▶ [Description of the task] Records follow. Pull out every line that contains "long".

======== Entries supplied ========

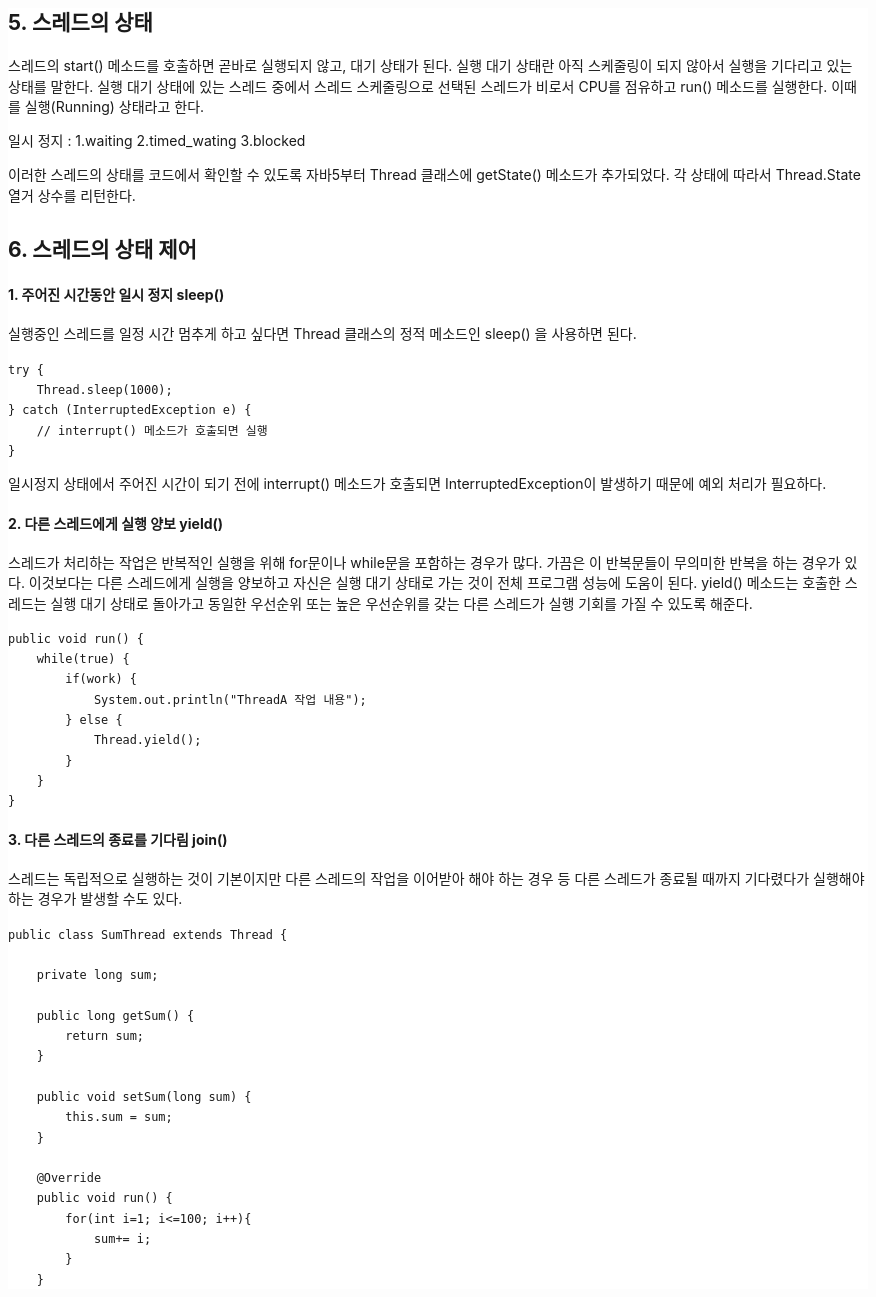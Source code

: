 ## 5\. 스레드의 상태

스레드의 start() 메소드를 호출하면 곧바로 실행되지 않고, 대기 상태가 된다. 실행 대기 상태란 아직 스케줄링이 되지 않아서 실행을 기다리고 있는 상태를 말한다. 실행 대기 상태에 있는 스레드 중에서 스레드 스케줄링으로 선택된 스레드가 비로서 CPU를 점유하고 run() 메소드를 실행한다. 이때를 실행(Running) 상태라고 한다.

일시 정지 : 1.waiting 2.timed\_wating 3.blocked

이러한 스레드의 상태를 코드에서 확인할 수 있도록 자바5부터 Thread 클래스에 getState() 메소드가 추가되었다. 각 상태에 따라서 Thread.State 열거 상수를 리턴한다.

## 6\. 스레드의 상태 제어

#### 1\. 주어진 시간동안 일시 정지 sleep()

실행중인 스레드를 일정 시간 멈추게 하고 싶다면 Thread 클래스의 정적 메소드인 sleep() 을 사용하면 된다.

```
try {
	Thread.sleep(1000);
} catch (InterruptedException e) {
	// interrupt() 메소드가 호출되면 실행
}
```

일시정지 상태에서 주어진 시간이 되기 전에 interrupt() 메소드가 호출되면 InterruptedException이 발생하기 때문에 예외 처리가 필요하다.

#### 2\. 다른 스레드에게 실행 양보 yield()

스레드가 처리하는 작업은 반복적인 실행을 위해 for문이나 while문을 포함하는 경우가 많다. 가끔은 이 반복문들이 무의미한 반복을 하는 경우가 있다. 이것보다는 다른 스레드에게 실행을 양보하고 자신은 실행 대기 상태로 가는 것이 전체 프로그램 성능에 도움이 된다. yield() 메소드는 호출한 스레드는 실행 대기 상태로 돌아가고 동일한 우선순위 또는 높은 우선순위를 갖는 다른 스레드가 실행 기회를 가질 수 있도록 해준다.

```
public void run() {
	while(true) {
    	if(work) {
        	System.out.println("ThreadA 작업 내용");
        } else {
        	Thread.yield();
        }
    }
}
```

#### 3\. 다른 스레드의 종료를 기다림 join()

스레드는 독립적으로 실행하는 것이 기본이지만 다른 스레드의 작업을 이어받아 해야 하는 경우 등 다른 스레드가 종료될 때까지 기다렸다가 실행해야 하는 경우가 발생할 수도 있다.

```
public class SumThread extends Thread {

    private long sum;

    public long getSum() {
        return sum;
    }

    public void setSum(long sum) {
        this.sum = sum;
    }

    @Override
    public void run() {
        for(int i=1; i<=100; i++){
            sum+= i;
        }
    }
```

========

▶ [Finished exercise]
    private long sum;
    public long getSum() {
    public void setSum(long sum) {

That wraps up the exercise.